Since January 2010, there 
have been at least six cross-border shootings by agents, including the 
one that killed Rodríguez-Salazar's son, José Antonio Elena Rodríguez. 
When killed, he was on a sidewalk across the 36-foot-wide street along 
the border.
Two people were on the border fence when agents 
arrived at about 11 p.m. Rocks flew, though police reports leave it 
unclear who threw them, and at least one agent fired into Mexico.
Elena
 Rodriguez was hit at least seven times - twice in the head and five 
times in the back. The walls next to him were pocked with bullet holes.
"What
 would have happened if a Sonoran police officer had opened fire and 
shot a 16-year-old walking along the street in Arizona?" asked Kat 
Rodriguez of the Coalición de Derechos Humanos, a human-rights advocacy 
group in Tucson. "We all know the response would be very different, and 
it shouldn't be."
agent ivie's death
Early 
on Oct. 2, Border Patrol Agent Nicholas Ivie cautiously approached a 
site east of Bisbee where a ground sensor had gone off. Two fellow 
agents approached from another direction.
In an apparent accident,
 Ivie fired at the other agents, striking one, the FBI and Cochise 
County Sheriff's Department reported. The agent who was struck fired 
back, killing Ivie.
Amid an outpouring of support for Ivie's 
family, some found a key aspect of the case troubling: Here was a case 
where an agent apparently didn't know what he was shooting at.
Border
 Patrol agents are taught to use deadly force only when they or someone 
else are threatened with death, agency spokesman Bill Brooks said.. 
However, officers everywhere must always have "target discrimination" 
and fire only at the person posing the threat, said Dave Klinger, an 
associate professor of criminal justice at the University of 
Missouri-St. Louis.
"If I've got a guy shooting at me, I don't get
 to send rounds downrange at the general area," said Klinger, who 
himself shot and killed a man when he was a Los Angeles police officer.
The
 same rules apply to rock-throwing, Klinger and others said. The closer 
the thrower, the more likely it poses an imminent threat.
On March
 21, 2011, an agent shot and killed 19-year-old Carlos LaMadrid in 
Douglas. Local police had chased LaMadrid to the border fence, where a 
Border Patrol vehicle collided with the one LaMadrid was driving, 
Cochise County sheriff's reports show.
LaMadrid and a passenger 
began climbing a ladder friends had put against the fence, and at the 
same time someone atop the fence began throwing rocks at the agent.

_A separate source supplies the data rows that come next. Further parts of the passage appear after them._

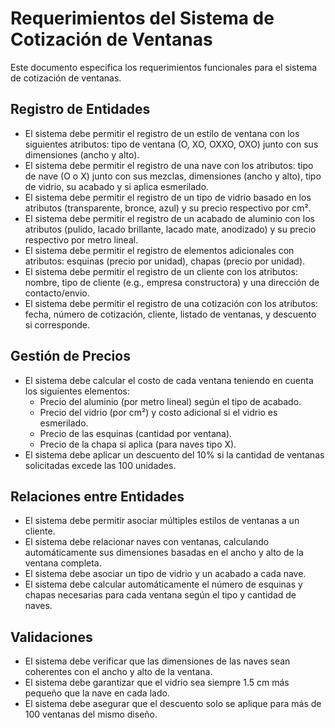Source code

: # Requerimientos del Sistema de Cotización de Ventanas

Este documento especifica los requerimientos funcionales para el sistema de cotización de ventanas.

## Registro de Entidades

- El sistema debe permitir el registro de un estilo de ventana con los siguientes atributos: tipo de ventana (O, XO, OXXO, OXO) junto con sus dimensiones (ancho y alto).
- El sistema debe permitir el registro de una nave con los atributos: tipo de nave (O o X) junto con sus mezclas, dimensiones (ancho y alto), tipo de vidrio, su acabado y si aplica  esmerilado.
- El sistema debe permitir el registro de un tipo de vidrio basado en los atributos (transparente, bronce, azul) y su precio respectivo por cm².
- El sistema debe permitir el registro de un acabado de aluminio con los atributos (pulido, lacado brillante, lacado mate, anodizado) y su precio respectivo por metro lineal.
- El sistema debe permitir el registro de elementos adicionales con atributos: esquinas (precio por unidad), chapas (precio por unidad).
- El sistema debe permitir el registro de un cliente con los atributos: nombre, tipo de cliente (e.g., empresa constructora) y una dirección de contacto/envio.
- El sistema debe permitir el registro de una cotización con los atributos: fecha, número de cotización, cliente, listado de ventanas, y descuento si corresponde.

## Gestión de Precios

- El sistema debe calcular el costo de cada ventana teniendo en cuenta los siguientes elementos:
  - Precio del aluminio (por metro lineal) según el tipo de acabado.
  - Precio del vidrio (por cm²) y costo adicional si el vidrio es esmerilado.
  - Precio de las esquinas (cantidad por ventana).
  - Precio de la chapa si aplica (para naves tipo X).
- El sistema debe aplicar un descuento del 10% si la cantidad de ventanas solicitadas excede las 100 unidades.

## Relaciones entre Entidades

- El sistema debe permitir asociar múltiples estilos de ventanas a un cliente.
- El sistema debe relacionar naves con ventanas, calculando automáticamente sus dimensiones basadas en el ancho y alto de la ventana completa.
- El sistema debe asociar un tipo de vidrio y un acabado a cada nave.
- El sistema debe calcular automáticamente el número de esquinas y chapas necesarias para cada ventana según el tipo y cantidad de naves.

## Validaciones

- El sistema debe verificar que las dimensiones de las naves sean coherentes con el ancho y alto de la ventana.
- El sistema debe garantizar que el vidrio sea siempre 1.5 cm más pequeño que la nave en cada lado.
- El sistema debe asegurar que el descuento solo se aplique para más de 100 ventanas del mismo diseño.
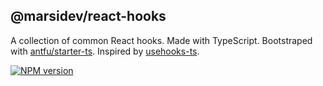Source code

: ## @marsidev/react-hooks
A collection of common React hooks. Made with TypeScript. Bootstraped with [antfu/starter-ts](https://github.com/antfu/starter-ts). Inspired by [usehooks-ts](https://usehooks-ts.com).

[![NPM version](https://img.shields.io/npm/v/@marsidev/react-hooks?color=a1b858&label=)](https://www.npmjs.com/package/@marsidev/react-hooks)
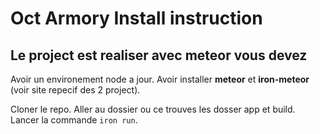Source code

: Oct Armory Install instruction
==============================

Le project est realiser avec meteor vous devez
----------------------------------------------

Avoir un environement node a jour.
Avoir installer **meteor** et **iron-meteor** (voir site repecif des 2 project). 

Cloner le repo.
Aller au dossier ou ce trouves les dosser app et build.
Lancer la commande `iron run`.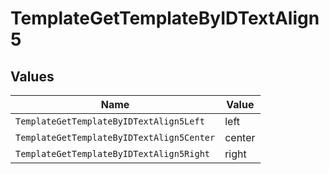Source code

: # TemplateGetTemplateByIDTextAlign5


## Values

| Name                                      | Value                                     |
| ----------------------------------------- | ----------------------------------------- |
| `TemplateGetTemplateByIDTextAlign5Left`   | left                                      |
| `TemplateGetTemplateByIDTextAlign5Center` | center                                    |
| `TemplateGetTemplateByIDTextAlign5Right`  | right                                     |
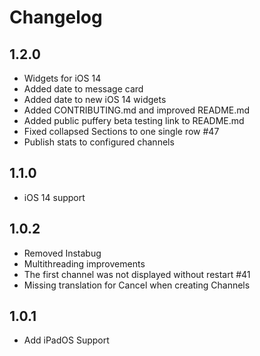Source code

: # Changelog

## 1.2.0

* Widgets for iOS 14
* Added date to message card
* Added date to new iOS 14 widgets
* Added CONTRIBUTING.md and improved README.md
* Added public puffery beta testing link to README.md
* Fixed collapsed Sections to one single row #47
* Publish stats to configured channels

## 1.1.0

* iOS 14 support

## 1.0.2

* Removed Instabug
* Multithreading improvements
* The first channel was not displayed without restart #41
* Missing translation for Cancel when creating Channels

## 1.0.1

* Add iPadOS Support
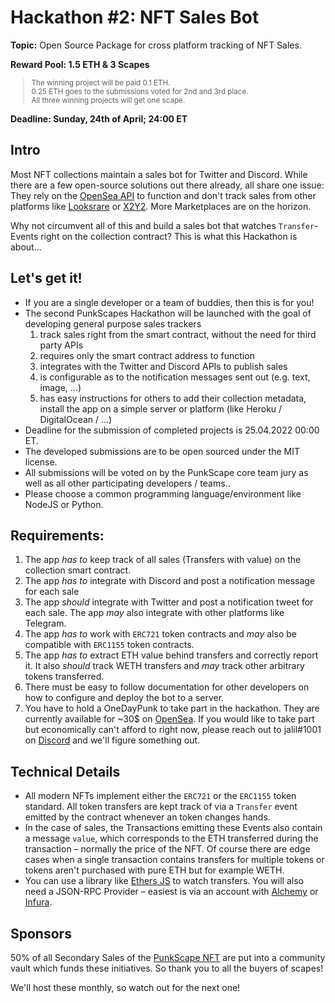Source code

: # Hackathon #2: NFT Sales Bot

**Topic:** Open Source Package for cross platform tracking of NFT Sales.

**Reward Pool: 1.5 ETH & 3 Scapes**
<small>
> The winning project will be paid 0.1 ETH. <br>
0.25 ETH goes to the submissions voted for 2nd and 3rd place. <br>
All three winning projects will get one scape.
</small>

**Deadline: Sunday, 24th of April; 24:00 ET**

## Intro

Most NFT collections maintain a sales bot for Twitter and Discord. While there are a few open-source solutions out there already, all share one issue: They rely on the [OpenSea API](https://docs.opensea.io/reference/api-overview) to function and don't track sales from other platforms like [Looksrare](https://looksrare.org) or [X2Y2](https://x2y2.io/).
More Marketplaces are on the horizon.

Why not circumvent all of this and build a sales bot that watches `Transfer`-Events right on the collection contract? This is what this Hackathon is about...

## Let's get it!
- If you are a single developer or a team of buddies, then this is for you!
- The second PunkScapes Hackathon will be launched with the goal of developing general purpose sales trackers
  1. track sales right from the smart contract, without the need for third party APIs
  2. requires only the smart contract address to function
  3. integrates with the Twitter and Discord APIs to publish sales
  4. is configurable as to the notification messages sent out (e.g. text, image, ...)
  5. has easy instructions for others to add their collection metadata, install the app on a simple server or platform (like Heroku / DigitalOcean / ...)
- Deadline for the submission of completed projects is 25.04.2022 00:00 ET.
- The developed submissions are to be open sourced under the MIT license.
- All submissions will be voted on by the PunkScape core team jury as well as all other participating developers / teams..
- Please choose a common programming language/environment like NodeJS or Python.

## Requirements:

1. The app *has to* keep track of all sales (Transfers with value) on the collection smart contract.
2. The app *has to* integrate with Discord and post a notification message for each sale
3. The app *should* integrate with Twitter and post a notification tweet for each sale. The app *may* also integrate with other platforms like Telegram.
4. The app *has to* work with `ERC721` token contracts and *may* also be compatible with `ERC1155` token contracts.
5. The app *has to* extract ETH value behind transfers and correctly report it. It also *should* track WETH transfers and *may* track other arbitrary tokens transferred.
6. There must be easy to follow documentation for other developers on how to configure and deploy the bot to a server.
7. You have to hold a OneDayPunk to take part in the hackathon. They are currently available for ~30$ on [OpenSea](https://opensea.io/collection/onedaypunks). If you would like to take part but economically can't afford to right now, please reach out to jalil#1001 on [Discord](https://discord.gg/Se9V2B4VEZ) and we'll figure something out.

## Technical Details

- All modern NFTs implement either the `ERC721` or the `ERC1155` token standard. All token transfers are kept track of via a `Transfer` event emitted by the contract whenever an token changes hands.
- In the case of sales, the Transactions emitting these Events also contain a message `value`, which corresponds to the ETH transferred during the transaction – normally the price of the NFT. Of course there are edge cases when a single transaction contains transfers for multiple tokens or tokens aren't purchased with pure ETH but for example WETH.
- You can use a library like [Ethers JS](https://docs.ethers.io/v5) to watch transfers. You will also need a JSON-RPC Provider – easiest is via an account with [Alchemy](https://www.alchemy.com/) or [Infura](https://infura.io/).

## Sponsors

50% of all Secondary Sales of the [PunkScape NFT](https://opensea.io/collection/punkscapes) are put into a community vault which funds these initiatives. So thank you to all the buyers of scapes!

We'll host these monthly, so watch out for the next one!
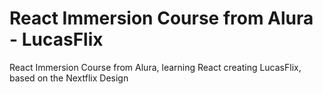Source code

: # React Immersion Course from Alura - LucasFlix

React Immersion Course from Alura, learning React creating LucasFlix, based on the Nextflix Design
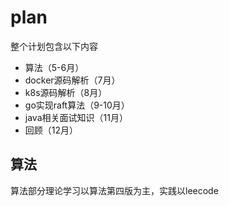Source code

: # plan
整个计划包含以下内容 
- 算法（5-6月）
- docker源码解析（7月）
- k8s源码解析（8月）
- go实现raft算法（9-10月）
- java相关面试知识（11月）
- 回顾（12月）
  
## 算法
算法部分理论学习以算法第四版为主，实践以leecode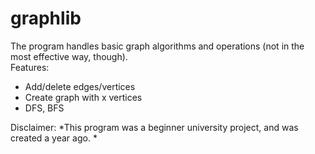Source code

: # graphlib

The program handles basic graph algorithms and operations (not in the most effective way, though).  
Features:  
* Add/delete edges/vertices
* Create graph with x vertices
* DFS, BFS  
  
 Disclaimer:
 *This program was a beginner university project, and was created a year ago. *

The 
agent fired and killed LaMadrid as he climbed the ladder. The rock 
throwers escaped into Mexico.
Cochise County Attorney Ed 
Rheinheimer said he has made a decision about whether to prosecute the 
agent in the LaMadrid case, but he is waiting until federal authorities 
make their call so as not to influence their decision.
who's in charge?
The
 FBI, Department of Homeland Security inspector general, the Border 
Patrol's critical incident team and the Customs and Border Protection 
Internal Affairs branch all may respond to any shooting by a Border 
Patrol agent.
The U.S. Attorney's Office oversees the 
investigation, and local agencies - such as a sheriff's department - may
 also investigate whether state laws were broken. In Elena Rodriguez's 
case, the local agency was Sonoran state police, who responded on their 
side of the border.
Who's in charge, and what happens from there? 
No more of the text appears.